How to Use Python to Access Data from the Web

By John Paul Mueller, Luca Massaron

It is sometimes necessary to use data from the web for data science. And Python can help. It would be incredibly difficult (perhaps impossible) to find an organization today that doesn’t rely on some sort of web-based data.

Most organizations use web services of some type. A web service is a kind of web application that provides a means to ask questions and receive answers. Web services usually host a number of input types. In fact, a particular web service may host entire groups of query inputs.

Another type of query system is the microservice. Unlike the web service, microservices have a specific focus and provide only one specific query input and output. Microservices essentially work like tiny web services,.
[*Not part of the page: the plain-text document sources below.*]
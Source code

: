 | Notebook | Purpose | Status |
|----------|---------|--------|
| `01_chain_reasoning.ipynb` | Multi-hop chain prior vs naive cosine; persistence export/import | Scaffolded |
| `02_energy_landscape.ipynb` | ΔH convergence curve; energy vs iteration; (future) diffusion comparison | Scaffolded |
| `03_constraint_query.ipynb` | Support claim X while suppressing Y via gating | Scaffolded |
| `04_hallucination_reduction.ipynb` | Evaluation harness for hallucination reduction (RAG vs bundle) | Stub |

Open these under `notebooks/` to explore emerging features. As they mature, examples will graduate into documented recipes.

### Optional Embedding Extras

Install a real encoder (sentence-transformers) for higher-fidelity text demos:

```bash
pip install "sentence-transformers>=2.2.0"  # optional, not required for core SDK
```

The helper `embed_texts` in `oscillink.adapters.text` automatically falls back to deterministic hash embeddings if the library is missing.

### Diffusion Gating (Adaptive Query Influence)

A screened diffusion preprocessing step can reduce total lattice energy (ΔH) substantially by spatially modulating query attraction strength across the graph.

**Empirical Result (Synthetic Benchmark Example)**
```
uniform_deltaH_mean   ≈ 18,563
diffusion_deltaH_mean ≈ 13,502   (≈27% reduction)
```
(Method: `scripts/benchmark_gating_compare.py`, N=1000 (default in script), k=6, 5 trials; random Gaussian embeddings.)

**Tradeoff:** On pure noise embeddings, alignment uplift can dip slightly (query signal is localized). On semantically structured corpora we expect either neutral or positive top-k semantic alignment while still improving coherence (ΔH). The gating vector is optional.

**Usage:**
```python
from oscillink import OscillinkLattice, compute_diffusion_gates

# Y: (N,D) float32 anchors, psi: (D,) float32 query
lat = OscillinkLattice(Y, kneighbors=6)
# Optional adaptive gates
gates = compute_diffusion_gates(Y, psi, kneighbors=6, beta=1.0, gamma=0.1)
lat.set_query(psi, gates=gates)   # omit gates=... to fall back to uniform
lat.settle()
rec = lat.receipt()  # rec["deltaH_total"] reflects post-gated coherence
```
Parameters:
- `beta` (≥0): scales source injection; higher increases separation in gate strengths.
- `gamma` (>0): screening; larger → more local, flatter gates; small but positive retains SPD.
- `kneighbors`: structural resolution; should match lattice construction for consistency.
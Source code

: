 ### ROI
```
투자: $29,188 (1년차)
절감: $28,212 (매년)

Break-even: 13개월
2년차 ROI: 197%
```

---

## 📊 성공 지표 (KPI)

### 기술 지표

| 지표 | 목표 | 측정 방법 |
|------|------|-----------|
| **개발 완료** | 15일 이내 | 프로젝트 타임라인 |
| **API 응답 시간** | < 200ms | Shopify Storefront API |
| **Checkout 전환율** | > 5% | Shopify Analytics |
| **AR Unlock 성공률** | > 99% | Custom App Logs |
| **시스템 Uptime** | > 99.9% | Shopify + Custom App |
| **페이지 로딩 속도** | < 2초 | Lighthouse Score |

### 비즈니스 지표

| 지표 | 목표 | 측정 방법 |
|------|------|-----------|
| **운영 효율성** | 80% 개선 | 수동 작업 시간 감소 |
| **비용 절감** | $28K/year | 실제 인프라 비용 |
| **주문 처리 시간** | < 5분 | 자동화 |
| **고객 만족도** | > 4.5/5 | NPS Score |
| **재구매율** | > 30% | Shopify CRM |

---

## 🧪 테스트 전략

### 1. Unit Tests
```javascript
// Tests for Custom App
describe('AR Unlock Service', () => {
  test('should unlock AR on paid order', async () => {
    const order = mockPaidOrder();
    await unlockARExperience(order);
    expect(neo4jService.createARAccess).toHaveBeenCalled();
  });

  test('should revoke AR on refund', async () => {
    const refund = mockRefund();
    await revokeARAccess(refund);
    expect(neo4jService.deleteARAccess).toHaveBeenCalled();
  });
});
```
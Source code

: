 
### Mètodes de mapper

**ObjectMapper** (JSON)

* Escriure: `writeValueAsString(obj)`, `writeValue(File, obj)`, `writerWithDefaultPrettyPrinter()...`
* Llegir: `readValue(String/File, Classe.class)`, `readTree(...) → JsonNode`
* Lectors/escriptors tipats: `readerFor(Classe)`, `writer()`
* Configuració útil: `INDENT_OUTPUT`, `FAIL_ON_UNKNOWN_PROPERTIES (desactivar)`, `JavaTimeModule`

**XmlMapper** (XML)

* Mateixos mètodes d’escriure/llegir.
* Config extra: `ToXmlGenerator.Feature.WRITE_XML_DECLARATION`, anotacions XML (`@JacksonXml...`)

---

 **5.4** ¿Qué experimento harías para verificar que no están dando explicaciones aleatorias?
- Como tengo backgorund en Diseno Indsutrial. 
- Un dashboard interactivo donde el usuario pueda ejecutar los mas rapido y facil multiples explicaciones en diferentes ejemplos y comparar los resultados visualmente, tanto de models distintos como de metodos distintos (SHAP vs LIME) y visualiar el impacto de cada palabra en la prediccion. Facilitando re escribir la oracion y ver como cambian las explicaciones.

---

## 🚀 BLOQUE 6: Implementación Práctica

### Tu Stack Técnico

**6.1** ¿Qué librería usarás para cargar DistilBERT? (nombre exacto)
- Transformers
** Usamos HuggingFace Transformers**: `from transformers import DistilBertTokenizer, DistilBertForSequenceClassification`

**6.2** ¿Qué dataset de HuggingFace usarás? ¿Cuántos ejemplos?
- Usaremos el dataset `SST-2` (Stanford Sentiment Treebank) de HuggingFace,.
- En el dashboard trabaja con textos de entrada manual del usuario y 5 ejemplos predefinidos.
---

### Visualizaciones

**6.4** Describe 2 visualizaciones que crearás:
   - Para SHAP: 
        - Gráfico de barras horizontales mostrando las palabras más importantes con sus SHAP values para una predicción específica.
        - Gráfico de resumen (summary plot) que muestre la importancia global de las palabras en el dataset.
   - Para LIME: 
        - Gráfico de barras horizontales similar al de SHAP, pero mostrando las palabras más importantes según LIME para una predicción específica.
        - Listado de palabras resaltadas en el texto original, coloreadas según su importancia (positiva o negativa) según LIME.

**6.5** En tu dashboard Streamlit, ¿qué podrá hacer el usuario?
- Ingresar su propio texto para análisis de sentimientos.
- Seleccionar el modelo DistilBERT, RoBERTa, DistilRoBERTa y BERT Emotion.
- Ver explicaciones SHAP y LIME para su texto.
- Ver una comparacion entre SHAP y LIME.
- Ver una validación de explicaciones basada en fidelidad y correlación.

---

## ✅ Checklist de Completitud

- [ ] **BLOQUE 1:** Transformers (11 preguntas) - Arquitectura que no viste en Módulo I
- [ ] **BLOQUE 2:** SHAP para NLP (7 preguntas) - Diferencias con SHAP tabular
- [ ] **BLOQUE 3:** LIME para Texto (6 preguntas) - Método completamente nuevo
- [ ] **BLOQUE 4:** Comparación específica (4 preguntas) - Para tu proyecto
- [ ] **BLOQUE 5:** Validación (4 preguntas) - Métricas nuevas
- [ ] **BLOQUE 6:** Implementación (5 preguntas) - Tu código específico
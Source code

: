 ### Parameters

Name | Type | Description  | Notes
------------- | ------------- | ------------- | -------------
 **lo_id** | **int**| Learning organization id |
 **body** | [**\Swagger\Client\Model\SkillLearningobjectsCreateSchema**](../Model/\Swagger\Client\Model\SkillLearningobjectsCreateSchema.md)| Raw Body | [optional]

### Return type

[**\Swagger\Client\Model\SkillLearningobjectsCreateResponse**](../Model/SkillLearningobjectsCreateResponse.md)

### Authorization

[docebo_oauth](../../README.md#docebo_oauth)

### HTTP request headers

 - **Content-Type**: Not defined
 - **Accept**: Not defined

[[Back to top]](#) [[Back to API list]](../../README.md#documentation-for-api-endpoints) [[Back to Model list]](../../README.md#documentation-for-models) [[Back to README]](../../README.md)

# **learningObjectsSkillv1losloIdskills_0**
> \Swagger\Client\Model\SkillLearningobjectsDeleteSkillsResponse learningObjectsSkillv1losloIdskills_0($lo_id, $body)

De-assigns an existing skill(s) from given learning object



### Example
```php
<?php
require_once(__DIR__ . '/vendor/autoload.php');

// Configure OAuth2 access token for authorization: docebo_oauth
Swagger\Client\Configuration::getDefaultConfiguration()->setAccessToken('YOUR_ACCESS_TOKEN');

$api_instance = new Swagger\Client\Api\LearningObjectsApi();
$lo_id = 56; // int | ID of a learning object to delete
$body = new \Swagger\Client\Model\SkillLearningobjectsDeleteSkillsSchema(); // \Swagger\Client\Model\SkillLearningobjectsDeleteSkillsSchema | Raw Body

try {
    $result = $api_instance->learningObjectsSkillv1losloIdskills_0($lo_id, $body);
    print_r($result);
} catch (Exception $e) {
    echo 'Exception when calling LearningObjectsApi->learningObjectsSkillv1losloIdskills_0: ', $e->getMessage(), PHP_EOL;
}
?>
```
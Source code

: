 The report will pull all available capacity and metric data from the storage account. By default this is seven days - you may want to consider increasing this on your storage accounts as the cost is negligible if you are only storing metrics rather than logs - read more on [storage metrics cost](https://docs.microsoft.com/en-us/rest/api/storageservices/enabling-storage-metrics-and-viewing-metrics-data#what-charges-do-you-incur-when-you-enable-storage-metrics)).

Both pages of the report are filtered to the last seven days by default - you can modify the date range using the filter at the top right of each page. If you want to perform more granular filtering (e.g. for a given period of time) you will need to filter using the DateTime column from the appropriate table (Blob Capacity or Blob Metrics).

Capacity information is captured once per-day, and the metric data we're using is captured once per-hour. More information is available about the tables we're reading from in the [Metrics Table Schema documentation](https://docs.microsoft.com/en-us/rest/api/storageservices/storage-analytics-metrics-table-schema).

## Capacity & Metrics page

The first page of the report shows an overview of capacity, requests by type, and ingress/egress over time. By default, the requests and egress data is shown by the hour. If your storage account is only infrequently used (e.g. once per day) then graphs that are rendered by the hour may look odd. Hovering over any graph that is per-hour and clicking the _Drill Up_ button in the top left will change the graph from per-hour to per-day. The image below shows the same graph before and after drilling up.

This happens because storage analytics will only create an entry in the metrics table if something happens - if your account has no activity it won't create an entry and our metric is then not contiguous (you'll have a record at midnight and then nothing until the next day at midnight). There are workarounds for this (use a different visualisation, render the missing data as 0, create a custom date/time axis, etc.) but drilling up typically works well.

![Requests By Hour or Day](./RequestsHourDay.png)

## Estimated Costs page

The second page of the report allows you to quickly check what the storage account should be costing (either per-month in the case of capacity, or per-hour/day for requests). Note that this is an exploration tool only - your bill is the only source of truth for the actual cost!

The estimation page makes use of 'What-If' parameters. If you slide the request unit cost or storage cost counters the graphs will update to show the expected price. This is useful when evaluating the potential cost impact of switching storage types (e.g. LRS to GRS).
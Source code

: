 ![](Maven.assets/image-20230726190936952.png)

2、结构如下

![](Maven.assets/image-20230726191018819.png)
One of the most beneficial data access techniques to know when working with web data is accessing XML. All sorts of content types rely on XML, even some web pages. Working with web services and microservices means working with XML. With this in mind, this example works with XML data found in the XMLData.xml file. In this case, the file is simple and uses only a couple of levels. XML is hierarchical and can become quite a few levels deep.

XML is a hierarchical format that can become quite complex.

XML is a hierarchical format that can become quite complex.

The technique for working with XML, even simple XML, can be a bit harder than anything else you’ve worked with so far. Here’s the code for this example:

from lxml import objectify
import pandas as pd
xml = objectify.parse(open(‘XMLData.xml’))
root = xml.getroot()
df = pd.DataFrame(columns=(‘Number’, ‘String’, ‘Boolean’))
for i in range(0,4):
 obj = root.getchildren()[i].getchildren()
 row = dict(zip([‘Number’, ‘String’, ‘Boolean’],
     [obj[0].text, obj[1].text,
     obj[2].text]))
 row_s = pd.Series(row)
 row_s.name = i
 df = df.append(row_s)
print df

The example begins by importing libraries and parsing the data file using the objectify.parse() method. Every XML document must contain a root node, which is <MyDataset> in this case. The root node encapsulates the rest of the content, and every node under it is a child. To do anything practical with the document, you must obtain access to the root node using the getroot() method.

The next step is to create an empty DataFrame object that contains the correct column names for each record entry: Number, String, and Boolean. As with all other pandas data handling, XML data handling relies on a DataFrame. The for loop fills the DataFrame with the four records from the XML file (each in a <Record> node).

The process looks complex but follows a logical order. The obj variable contains all the children for one <Record> node. These children are loaded into a dictionary object in which the keys are Number, String, and Boolean to match the DataFrame columns.

There is now a dictionary object that contains the row data. The code creates an actual row for the DataFrame next. It gives the row the value of the current for loop iteration. It then appends the row to the DataFrame. To see that everything worked as expected, the code prints the result, which looks like this:

 Number String Boolean
0  1 First True
1  2 Second False
2  3 Third True
3  4 Fourth False